» RECORDS FOR THE TASK
_____
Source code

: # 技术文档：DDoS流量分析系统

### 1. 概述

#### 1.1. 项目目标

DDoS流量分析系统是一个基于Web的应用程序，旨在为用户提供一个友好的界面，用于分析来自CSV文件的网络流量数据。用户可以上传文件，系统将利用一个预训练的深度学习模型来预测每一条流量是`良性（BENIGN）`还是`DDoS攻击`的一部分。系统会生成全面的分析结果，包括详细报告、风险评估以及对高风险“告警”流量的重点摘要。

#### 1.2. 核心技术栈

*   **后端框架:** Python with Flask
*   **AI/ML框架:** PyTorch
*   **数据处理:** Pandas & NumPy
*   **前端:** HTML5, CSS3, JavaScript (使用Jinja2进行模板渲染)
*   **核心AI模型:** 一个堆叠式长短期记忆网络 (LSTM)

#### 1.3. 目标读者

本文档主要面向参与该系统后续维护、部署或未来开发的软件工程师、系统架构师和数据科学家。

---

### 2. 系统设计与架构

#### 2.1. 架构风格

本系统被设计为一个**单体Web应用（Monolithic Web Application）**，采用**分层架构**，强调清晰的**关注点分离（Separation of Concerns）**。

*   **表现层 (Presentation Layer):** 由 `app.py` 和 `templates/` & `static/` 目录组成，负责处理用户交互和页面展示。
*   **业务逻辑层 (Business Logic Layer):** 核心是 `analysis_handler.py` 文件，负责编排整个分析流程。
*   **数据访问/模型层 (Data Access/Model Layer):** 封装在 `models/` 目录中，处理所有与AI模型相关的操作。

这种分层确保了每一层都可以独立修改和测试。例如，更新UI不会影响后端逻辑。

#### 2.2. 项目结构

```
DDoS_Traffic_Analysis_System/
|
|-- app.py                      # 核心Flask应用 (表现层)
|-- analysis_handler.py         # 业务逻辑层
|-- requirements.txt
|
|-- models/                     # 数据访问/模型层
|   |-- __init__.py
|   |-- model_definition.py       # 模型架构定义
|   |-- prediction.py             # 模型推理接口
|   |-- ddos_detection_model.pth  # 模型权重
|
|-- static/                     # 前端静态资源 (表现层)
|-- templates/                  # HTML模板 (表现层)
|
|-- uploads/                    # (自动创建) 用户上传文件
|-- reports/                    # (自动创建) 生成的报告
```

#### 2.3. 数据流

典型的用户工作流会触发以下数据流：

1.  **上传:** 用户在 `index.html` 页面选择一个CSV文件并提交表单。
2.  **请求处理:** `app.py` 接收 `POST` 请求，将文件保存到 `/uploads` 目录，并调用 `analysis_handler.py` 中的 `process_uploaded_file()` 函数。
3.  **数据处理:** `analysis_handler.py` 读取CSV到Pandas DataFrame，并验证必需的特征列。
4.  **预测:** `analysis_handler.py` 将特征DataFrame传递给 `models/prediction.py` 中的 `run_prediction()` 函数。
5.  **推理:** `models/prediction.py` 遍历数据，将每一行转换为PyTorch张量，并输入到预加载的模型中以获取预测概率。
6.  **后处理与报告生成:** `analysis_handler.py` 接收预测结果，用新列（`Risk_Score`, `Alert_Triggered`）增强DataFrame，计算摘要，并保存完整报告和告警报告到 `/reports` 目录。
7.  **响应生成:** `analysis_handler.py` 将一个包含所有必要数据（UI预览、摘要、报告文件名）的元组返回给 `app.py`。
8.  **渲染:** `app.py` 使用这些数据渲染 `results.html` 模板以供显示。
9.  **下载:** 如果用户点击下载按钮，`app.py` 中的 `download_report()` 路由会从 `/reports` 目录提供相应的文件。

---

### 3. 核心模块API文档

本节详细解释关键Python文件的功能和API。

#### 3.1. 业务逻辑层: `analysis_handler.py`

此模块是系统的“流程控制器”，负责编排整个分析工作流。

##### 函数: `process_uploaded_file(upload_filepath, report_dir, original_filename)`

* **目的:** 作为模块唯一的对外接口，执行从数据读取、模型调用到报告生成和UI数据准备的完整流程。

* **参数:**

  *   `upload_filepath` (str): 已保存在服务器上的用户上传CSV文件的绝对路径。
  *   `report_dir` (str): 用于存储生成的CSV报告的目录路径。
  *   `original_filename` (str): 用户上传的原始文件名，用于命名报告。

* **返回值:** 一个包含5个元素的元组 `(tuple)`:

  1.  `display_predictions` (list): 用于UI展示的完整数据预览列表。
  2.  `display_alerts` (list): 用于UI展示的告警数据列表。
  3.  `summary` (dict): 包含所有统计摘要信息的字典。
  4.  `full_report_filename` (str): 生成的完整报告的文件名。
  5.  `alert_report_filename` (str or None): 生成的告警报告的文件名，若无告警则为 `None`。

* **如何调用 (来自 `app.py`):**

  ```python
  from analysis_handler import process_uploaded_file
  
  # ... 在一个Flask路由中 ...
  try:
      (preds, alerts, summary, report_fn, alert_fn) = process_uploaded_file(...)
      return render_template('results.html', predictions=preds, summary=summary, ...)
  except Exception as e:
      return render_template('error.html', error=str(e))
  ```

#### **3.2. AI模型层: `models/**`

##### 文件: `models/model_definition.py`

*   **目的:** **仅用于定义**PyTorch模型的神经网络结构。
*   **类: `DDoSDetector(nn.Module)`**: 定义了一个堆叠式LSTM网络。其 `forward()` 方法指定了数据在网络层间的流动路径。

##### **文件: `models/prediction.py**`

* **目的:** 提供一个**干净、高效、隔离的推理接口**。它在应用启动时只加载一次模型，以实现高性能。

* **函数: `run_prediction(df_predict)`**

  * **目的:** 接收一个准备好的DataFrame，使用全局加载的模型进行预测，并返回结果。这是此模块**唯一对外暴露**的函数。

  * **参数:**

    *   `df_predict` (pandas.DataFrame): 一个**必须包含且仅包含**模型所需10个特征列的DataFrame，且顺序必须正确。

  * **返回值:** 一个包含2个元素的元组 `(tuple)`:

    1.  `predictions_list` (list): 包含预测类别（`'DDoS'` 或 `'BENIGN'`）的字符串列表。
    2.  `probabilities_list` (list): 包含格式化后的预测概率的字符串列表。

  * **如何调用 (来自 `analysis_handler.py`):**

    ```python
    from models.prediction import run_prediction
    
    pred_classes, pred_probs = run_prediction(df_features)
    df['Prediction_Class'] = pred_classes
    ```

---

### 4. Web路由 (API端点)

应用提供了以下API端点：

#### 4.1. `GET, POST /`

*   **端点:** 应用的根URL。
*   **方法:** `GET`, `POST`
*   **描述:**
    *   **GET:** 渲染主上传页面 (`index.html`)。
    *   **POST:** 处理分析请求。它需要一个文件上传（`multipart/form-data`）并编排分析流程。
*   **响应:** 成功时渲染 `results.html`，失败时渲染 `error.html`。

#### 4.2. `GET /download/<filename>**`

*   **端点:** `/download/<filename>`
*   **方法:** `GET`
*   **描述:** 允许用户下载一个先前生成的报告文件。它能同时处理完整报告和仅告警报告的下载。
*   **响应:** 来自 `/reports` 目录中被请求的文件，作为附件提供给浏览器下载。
_____
» WORK REQUIRED
Without omitting any record, transcribe the data exactly.

» TASK OUTPUT
Source code

: # 技术文档：DDoS流量分析系统

### 1. 概述

#### 1.1. 项目目标

DDoS流量分析系统是一个基于Web的应用程序，旨在为用户提供一个友好的界面，用于分析来自CSV文件的网络流量数据。用户可以上传文件，系统将利用一个预训练的深度学习模型来预测每一条流量是`良性（BENIGN）`还是`DDoS攻击`的一部分。系统会生成全面的分析结果，包括详细报告、风险评估以及对高风险“告警”流量的重点摘要。

#### 1.2. 核心技术栈

*   **后端框架:** Python with Flask
*   **AI/ML框架:** PyTorch
*   **数据处理:** Pandas & NumPy
*   **前端:** HTML5, CSS3, JavaScript (使用Jinja2进行模板渲染)
*   **核心AI模型:** 一个堆叠式长短期记忆网络 (LSTM)

#### 1.3. 目标读者

本文档主要面向参与该系统后续维护、部署或未来开发的软件工程师、系统架构师和数据科学家。

---

### 2. 系统设计与架构

#### 2.1. 架构风格

本系统被设计为一个**单体Web应用（Monolithic Web Application）**，采用**分层架构**，强调清晰的**关注点分离（Separation of Concerns）**。

*   **表现层 (Presentation Layer):** 由 `app.py` 和 `templates/` & `static/` 目录组成，负责处理用户交互和页面展示。
*   **业务逻辑层 (Business Logic Layer):** 核心是 `analysis_handler.py` 文件，负责编排整个分析流程。
*   **数据访问/模型层 (Data Access/Model Layer):** 封装在 `models/` 目录中，处理所有与AI模型相关的操作。

这种分层确保了每一层都可以独立修改和测试。例如，更新UI不会影响后端逻辑。

#### 2.2. 项目结构

```
DDoS_Traffic_Analysis_System/
|
|-- app.py                      # 核心Flask应用 (表现层)
|-- analysis_handler.py         # 业务逻辑层
|-- requirements.txt
|
|-- models/                     # 数据访问/模型层
|   |-- __init__.py
|   |-- model_definition.py       # 模型架构定义
|   |-- prediction.py             # 模型推理接口
|   |-- ddos_detection_model.pth  # 模型权重
|
|-- static/                     # 前端静态资源 (表现层)
|-- templates/                  # HTML模板 (表现层)
|
|-- uploads/                    # (自动创建) 用户上传文件
|-- reports/                    # (自动创建) 生成的报告
```

#### 2.3. 数据流

典型的用户工作流会触发以下数据流：

1.  **上传:** 用户在 `index.html` 页面选择一个CSV文件并提交表单。
2.  **请求处理:** `app.py` 接收 `POST` 请求，将文件保存到 `/uploads` 目录，并调用 `analysis_handler.py` 中的 `process_uploaded_file()` 函数。
3.  **数据处理:** `analysis_handler.py` 读取CSV到Pandas DataFrame，并验证必需的特征列。
4.  **预测:** `analysis_handler.py` 将特征DataFrame传递给 `models/prediction.py` 中的 `run_prediction()` 函数。
5.  **推理:** `models/prediction.py` 遍历数据，将每一行转换为PyTorch张量，并输入到预加载的模型中以获取预测概率。
6.  **后处理与报告生成:** `analysis_handler.py` 接收预测结果，用新列（`Risk_Score`, `Alert_Triggered`）增强DataFrame，计算摘要，并保存完整报告和告警报告到 `/reports` 目录。
7.  **响应生成:** `analysis_handler.py` 将一个包含所有必要数据（UI预览、摘要、报告文件名）的元组返回给 `app.py`。
8.  **渲染:** `app.py` 使用这些数据渲染 `results.html` 模板以供显示。
9.  **下载:** 如果用户点击下载按钮，`app.py` 中的 `download_report()` 路由会从 `/reports` 目录提供相应的文件。

---

### 3. 核心模块API文档

本节详细解释关键Python文件的功能和API。

#### 3.1. 业务逻辑层: `analysis_handler.py`

此模块是系统的“流程控制器”，负责编排整个分析工作流。

##### 函数: `process_uploaded_file(upload_filepath, report_dir, original_filename)`

* **目的:** 作为模块唯一的对外接口，执行从数据读取、模型调用到报告生成和UI数据准备的完整流程。

* **参数:**

  *   `upload_filepath` (str): 已保存在服务器上的用户上传CSV文件的绝对路径。
  *   `report_dir` (str): 用于存储生成的CSV报告的目录路径。
  *   `original_filename` (str): 用户上传的原始文件名，用于命名报告。

* **返回值:** 一个包含5个元素的元组 `(tuple)`:

  1.  `display_predictions` (list): 用于UI展示的完整数据预览列表。
  2.  `display_alerts` (list): 用于UI展示的告警数据列表。
  3.  `summary` (dict): 包含所有统计摘要信息的字典。
  4.  `full_report_filename` (str): 生成的完整报告的文件名。
  5.  `alert_report_filename` (str or None): 生成的告警报告的文件名，若无告警则为 `None`。

* **如何调用 (来自 `app.py`):**

  ```python
  from analysis_handler import process_uploaded_file
  
  # ... 在一个Flask路由中 ...
  try:
      (preds, alerts, summary, report_fn, alert_fn) = process_uploaded_file(...)
      return render_template('results.html', predictions=preds, summary=summary, ...)
  except Exception as e:
      return render_template('error.html', error=str(e))
  ```

#### **3.2. AI模型层: `models/**`

##### 文件: `models/model_definition.py`

*   **目的:** **仅用于定义**PyTorch模型的神经网络结构。
*   **类: `DDoSDetector(nn.Module)`**: 定义了一个堆叠式LSTM网络。其 `forward()` 方法指定了数据在网络层间的流动路径。

##### **文件: `models/prediction.py**`

* **目的:** 提供一个**干净、高效、隔离的推理接口**。它在应用启动时只加载一次模型，以实现高性能。

* **函数: `run_prediction(df_predict)`**

  * **目的:** 接收一个准备好的DataFrame，使用全局加载的模型进行预测，并返回结果。这是此模块**唯一对外暴露**的函数。

  * **参数:**

    *   `df_predict` (pandas.DataFrame): 一个**必须包含且仅包含**模型所需10个特征列的DataFrame，且顺序必须正确。

  * **返回值:** 一个包含2个元素的元组 `(tuple)`:

    1.  `predictions_list` (list): 包含预测类别（`'DDoS'` 或 `'BENIGN'`）的字符串列表。
    2.  `probabilities_list` (list): 包含格式化后的预测概率的字符串列表。

  * **如何调用 (来自 `analysis_handler.py`):**

    ```python
    from models.prediction import run_prediction
    
    pred_classes, pred_probs = run_prediction(df_features)
    df['Prediction_Class'] = pred_classes
    ```

---

### 4. Web路由 (API端点)

应用提供了以下API端点：

#### 4.1. `GET, POST /`

*   **端点:** 应用的根URL。
*   **方法:** `GET`, `POST`
*   **描述:**
    *   **GET:** 渲染主上传页面 (`index.html`)。
    *   **POST:** 处理分析请求。它需要一个文件上传（`multipart/form-data`）并编排分析流程。
*   **响应:** 成功时渲染 `results.html`，失败时渲染 `error.html`。

#### 4.2. `GET /download/<filename>**`

*   **端点:** `/download/<filename>`
*   **方法:** `GET`
*   **描述:** 允许用户下载一个先前生成的报告文件。它能同时处理完整报告和仅告警报告的下载。
*   **响应:** 来自 `/reports` 目录中被请求的文件，作为附件提供给浏览器下载。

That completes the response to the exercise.